According to the embodiment of the utility model, the lower chord 2 comprises two lower chord 0 pieces 21 which are respectively arranged at two sides of the pier 1 and connected with the pier 1, and one side of each lower chord 0 piece 21 far away from the pier 1 is provided with a lower chord 1 piece 22.

According to the specific embodiment of the utility model, the radial adjustable supporting force device for the curved lower chord close contact of the beam-arch combined bridge further comprises a triangular bracket 6 which is arranged below the operation platform 4 and is used for supporting the operation platform 4, the side part of the pier 1 is respectively provided with a pier body embedded bracket 7 and a pier body embedded steel plate 015, the lower part of the triangular bracket 6 is fixed on the pier body embedded bracket 7, and the upper part of the triangular bracket 6 is fixed on the pier body embedded steel plate 015.

Referring to fig. 3, according to the embodiment of the present invention, the work platform includes an i-beam distribution beam 41, a double-spliced i-beam main beam 42, and a drop frame flask 43, which are sequentially disposed from top to bottom, the drop frame flask 43 is disposed on the triangular bracket 6, and the double-spliced i-beam main beam 42 is formed by splicing two i-beams side by side.

According to the specific embodiment of the utility model, the number of the triangular brackets 6 is multiple, the multiple sets of the triangular brackets 6 are symmetrically arranged on two sides of the pier 1 in pairs, and the bottom of each triangular bracket 6 is provided with a pier body embedded bracket 7.
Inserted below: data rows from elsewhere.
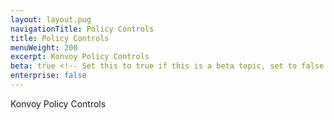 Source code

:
 ```yaml
---
layout: layout.pug
navigationTitle: Policy Controls
title: Policy Controls
menuWeight: 200
excerpt: Konvoy Policy Controls
beta: true <!-- Set this to true if this is a beta topic, set to false or remove otherwise. -->
enterprise: false
---
```

Konvoy Policy Controls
According to an embodiment of the present invention, the cam carrier 6 includes a first right-angle bar 61, a second right-angle bar 62, and a diagonal brace 63, which together form a triangle, the first right-angle bar 61 supporting the drop flask 43.
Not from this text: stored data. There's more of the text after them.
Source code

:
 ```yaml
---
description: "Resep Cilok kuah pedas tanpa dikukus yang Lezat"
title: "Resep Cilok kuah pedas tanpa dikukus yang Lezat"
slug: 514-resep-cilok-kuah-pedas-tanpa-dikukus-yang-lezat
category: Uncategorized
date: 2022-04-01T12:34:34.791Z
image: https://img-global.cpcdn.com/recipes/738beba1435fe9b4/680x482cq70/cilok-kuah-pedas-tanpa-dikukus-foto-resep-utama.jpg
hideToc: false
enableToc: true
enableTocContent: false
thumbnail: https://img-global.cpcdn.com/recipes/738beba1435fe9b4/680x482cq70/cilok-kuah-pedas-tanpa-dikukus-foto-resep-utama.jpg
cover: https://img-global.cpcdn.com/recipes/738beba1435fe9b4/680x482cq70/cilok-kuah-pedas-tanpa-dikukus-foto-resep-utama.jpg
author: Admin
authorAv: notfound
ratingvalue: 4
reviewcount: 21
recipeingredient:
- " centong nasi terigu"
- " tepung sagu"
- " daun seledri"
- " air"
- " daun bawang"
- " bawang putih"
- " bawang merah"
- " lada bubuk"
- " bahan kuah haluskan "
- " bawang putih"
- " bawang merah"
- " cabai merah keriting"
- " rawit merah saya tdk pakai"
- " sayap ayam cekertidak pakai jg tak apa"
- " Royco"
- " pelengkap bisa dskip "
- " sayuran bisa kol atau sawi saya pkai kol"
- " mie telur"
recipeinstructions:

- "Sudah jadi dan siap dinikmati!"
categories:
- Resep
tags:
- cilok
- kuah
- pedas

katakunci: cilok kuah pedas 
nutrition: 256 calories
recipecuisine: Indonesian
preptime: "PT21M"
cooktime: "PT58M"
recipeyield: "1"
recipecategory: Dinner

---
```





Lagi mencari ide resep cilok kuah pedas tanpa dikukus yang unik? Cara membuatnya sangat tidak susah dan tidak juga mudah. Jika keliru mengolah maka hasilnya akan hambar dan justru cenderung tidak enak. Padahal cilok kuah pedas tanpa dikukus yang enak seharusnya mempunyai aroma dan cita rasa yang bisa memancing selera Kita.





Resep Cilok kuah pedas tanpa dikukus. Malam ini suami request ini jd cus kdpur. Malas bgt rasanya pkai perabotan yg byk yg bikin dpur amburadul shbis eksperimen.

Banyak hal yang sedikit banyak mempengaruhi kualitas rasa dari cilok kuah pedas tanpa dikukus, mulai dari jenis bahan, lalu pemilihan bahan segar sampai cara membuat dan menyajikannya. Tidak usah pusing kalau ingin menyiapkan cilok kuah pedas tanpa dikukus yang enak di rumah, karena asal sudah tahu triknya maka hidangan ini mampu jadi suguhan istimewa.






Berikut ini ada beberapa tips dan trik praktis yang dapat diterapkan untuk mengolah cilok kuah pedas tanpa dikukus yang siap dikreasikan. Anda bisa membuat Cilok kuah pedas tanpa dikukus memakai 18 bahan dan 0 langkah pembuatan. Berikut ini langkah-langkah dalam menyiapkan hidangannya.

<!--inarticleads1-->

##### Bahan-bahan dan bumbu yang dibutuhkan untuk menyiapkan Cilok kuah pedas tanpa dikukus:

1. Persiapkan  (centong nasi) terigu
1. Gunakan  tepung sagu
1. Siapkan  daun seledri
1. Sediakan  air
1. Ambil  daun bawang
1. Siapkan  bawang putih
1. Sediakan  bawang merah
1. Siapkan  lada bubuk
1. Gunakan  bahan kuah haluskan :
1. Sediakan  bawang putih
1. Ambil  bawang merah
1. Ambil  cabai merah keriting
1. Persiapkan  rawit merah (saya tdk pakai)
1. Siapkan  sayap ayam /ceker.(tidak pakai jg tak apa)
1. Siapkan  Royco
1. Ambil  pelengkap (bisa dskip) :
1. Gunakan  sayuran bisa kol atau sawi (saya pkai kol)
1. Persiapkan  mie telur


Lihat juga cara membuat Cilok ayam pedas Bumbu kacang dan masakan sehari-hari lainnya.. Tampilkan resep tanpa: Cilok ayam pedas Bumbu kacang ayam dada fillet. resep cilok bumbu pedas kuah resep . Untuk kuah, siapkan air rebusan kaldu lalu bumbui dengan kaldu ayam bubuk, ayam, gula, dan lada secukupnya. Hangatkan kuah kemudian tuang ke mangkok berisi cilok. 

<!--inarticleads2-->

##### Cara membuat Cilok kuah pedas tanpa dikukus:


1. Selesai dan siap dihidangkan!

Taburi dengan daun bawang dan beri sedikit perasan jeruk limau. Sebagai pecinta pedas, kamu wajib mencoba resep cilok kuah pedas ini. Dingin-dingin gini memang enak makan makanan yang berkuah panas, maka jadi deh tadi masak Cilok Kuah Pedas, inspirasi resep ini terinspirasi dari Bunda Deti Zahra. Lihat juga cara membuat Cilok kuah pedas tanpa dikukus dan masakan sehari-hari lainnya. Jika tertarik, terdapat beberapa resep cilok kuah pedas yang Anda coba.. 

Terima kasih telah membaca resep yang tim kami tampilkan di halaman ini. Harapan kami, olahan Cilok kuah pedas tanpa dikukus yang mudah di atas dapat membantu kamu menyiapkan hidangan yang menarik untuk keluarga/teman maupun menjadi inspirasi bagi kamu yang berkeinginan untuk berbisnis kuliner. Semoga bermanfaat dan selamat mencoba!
According to the specific embodiment of the utility model, the top of the pier 1 is provided with an upper chord girder 8, and the side wall of the pier 1 between the lower chord girder 2 and the upper chord girder 8 is provided with an upper chord girder pier side bracket 9.

According to the embodiment of the present invention, the screw jack rod 5 comprises an intermediate rod 51 and end rods 52 respectively disposed at two ends of the intermediate rod 51, the intermediate rod 51 is provided with a screw hole 511 radially penetrating therethrough, the end rods 52 are in threaded connection with the intermediate rod 51, one end of one end rod 52 far from the intermediate rod 51 is hinged with the work platform 4, and the other end of the end rod 52 far from the intermediate rod 51 is hinged with the curved special-shaped formwork 3. It should be noted that the screw jack rod 5 may also be of other structures, for example, the middle rod 51 is not provided with the screw hole 511, but is provided with a protruding rotating lug, and the middle rod 51 can be rotated by inserting the force applying rod into the rotating lug, so as to adjust the overall length of the screw jack rod 5.
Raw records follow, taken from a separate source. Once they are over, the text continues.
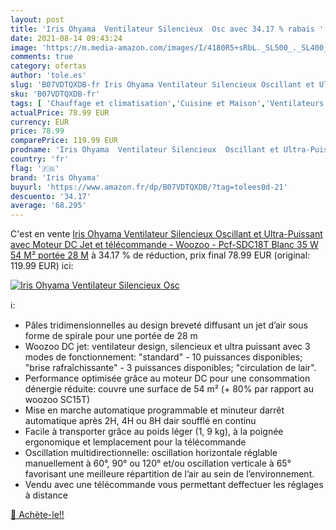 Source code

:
 ```yaml
---
layout: post
title: 'Iris Ohyama  Ventilateur Silencieux  Osc avec 34.17 % rabais '
date: 2021-08-14 09:43:24
image: 'https://m.media-amazon.com/images/I/4180R5+sRbL._SL500_._SL400_.jpg'
comments: true
category: ofertas
author: 'tole.es'
slug: 'B07VDTQXDB-fr Iris Ohyama Ventilateur Silencieux Oscillant et Ultra-...'
sku: 'B07VDTQXDB-fr'
tags: [ 'Chauffage et climatisation','Cuisine et Maison','Ventilateurs','Ventilateurs colonne','iris ohyama', ]
actualPrice: 78.99 EUR
currency: EUR
price: 78.99
comparePrice: 119.99 EUR
prodname: 'Iris Ohyama  Ventilateur Silencieux  Oscillant et Ultra-Puissant avec Moteur DC Jet et télécommande - Woozoo - Pcf-SDC18T  Blanc  35 W  54 M²  portée 28 M'
country: 'fr'
flag: '🇫🇷'
brand: 'Iris Ohyama'
buyurl: 'https://www.amazon.fr/dp/B07VDTQXDB/?tag=tolees0d-21'
descuento: '34.17'
average: '68.295'
---
```


C'est en vente [Iris Ohyama  Ventilateur Silencieux  Oscillant et Ultra-Puissant avec Moteur DC Jet et télécommande - Woozoo - Pcf-SDC18T  Blanc  35 W  54 M²  portée 28 M](https://www.amazon.fr/dp/B07VDTQXDB/?tag=tolees0d-21)  à  34.17 % de réduction, prix final  78.99 EUR (original: 119.99 EUR) ici:

[![Iris Ohyama  Ventilateur Silencieux  Osc](https://m.media-amazon.com/images/I/4180R5+sRbL._SL500_._SL400_.jpg)](https://www.amazon.fr/dp/B07VDTQXDB/?tag=tolees0d-21)

ℹ️:

- Pâles tridimensionnelles au design breveté diffusant un jet d’air sous forme de spirale pour une portée de 28 m
- Woozoo DC jet: ventilateur design, silencieux et ultra puissant avec 3 modes de fonctionnement: "standard" - 10 puissances disponibles; "brise rafraîchissante" - 3 puissances disponibles; "circulation de lair".
- Performance optimisée grâce au moteur DC pour une consommation dénergie réduite: couvre une surface de 54 m² (+ 80% par rapport au woozoo SC15T)
- Mise en marche automatique programmable et minuteur darrêt automatique après 2H, 4H ou 8H dair soufflé en continu
- Facile à transporter grâce au poids léger (1, 9 kg), à la poignée ergonomique et lemplacement pour la télécommande
- Oscillation multidirectionnelle: oscillation horizontale réglable manuellement à 60°, 90° ou 120° et/ou oscillation verticale à 65° favorisant une meilleure répartition de l’air au sein de l’environnement.
- Vendu avec une télécommande vous permettant deffectuer les réglages à distance

[🛒 Achète-le!!](https://www.amazon.fr/dp/B07VDTQXDB/?tag=tolees0d-21)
According to the specific embodiment of the present invention, the number of the spiral jacking rod members 5 is plural, and the plural spiral jacking rod members 5 are symmetrically arranged on both sides of the pier 1 in pairs and in groups. In this embodiment, the support strength and the support effect can be ensured by adopting the sufficient spiral jacking rod piece 5 and the symmetrical arrangement.

Referring to fig. 4, according to an embodiment of the present invention, the first right-angle bar 61 is formed by splicing two i-beams side by side.

The following explains the curved lower chord close-fitting radial adjustable supporting force device of the beam-arch combined bridge in the above embodiment.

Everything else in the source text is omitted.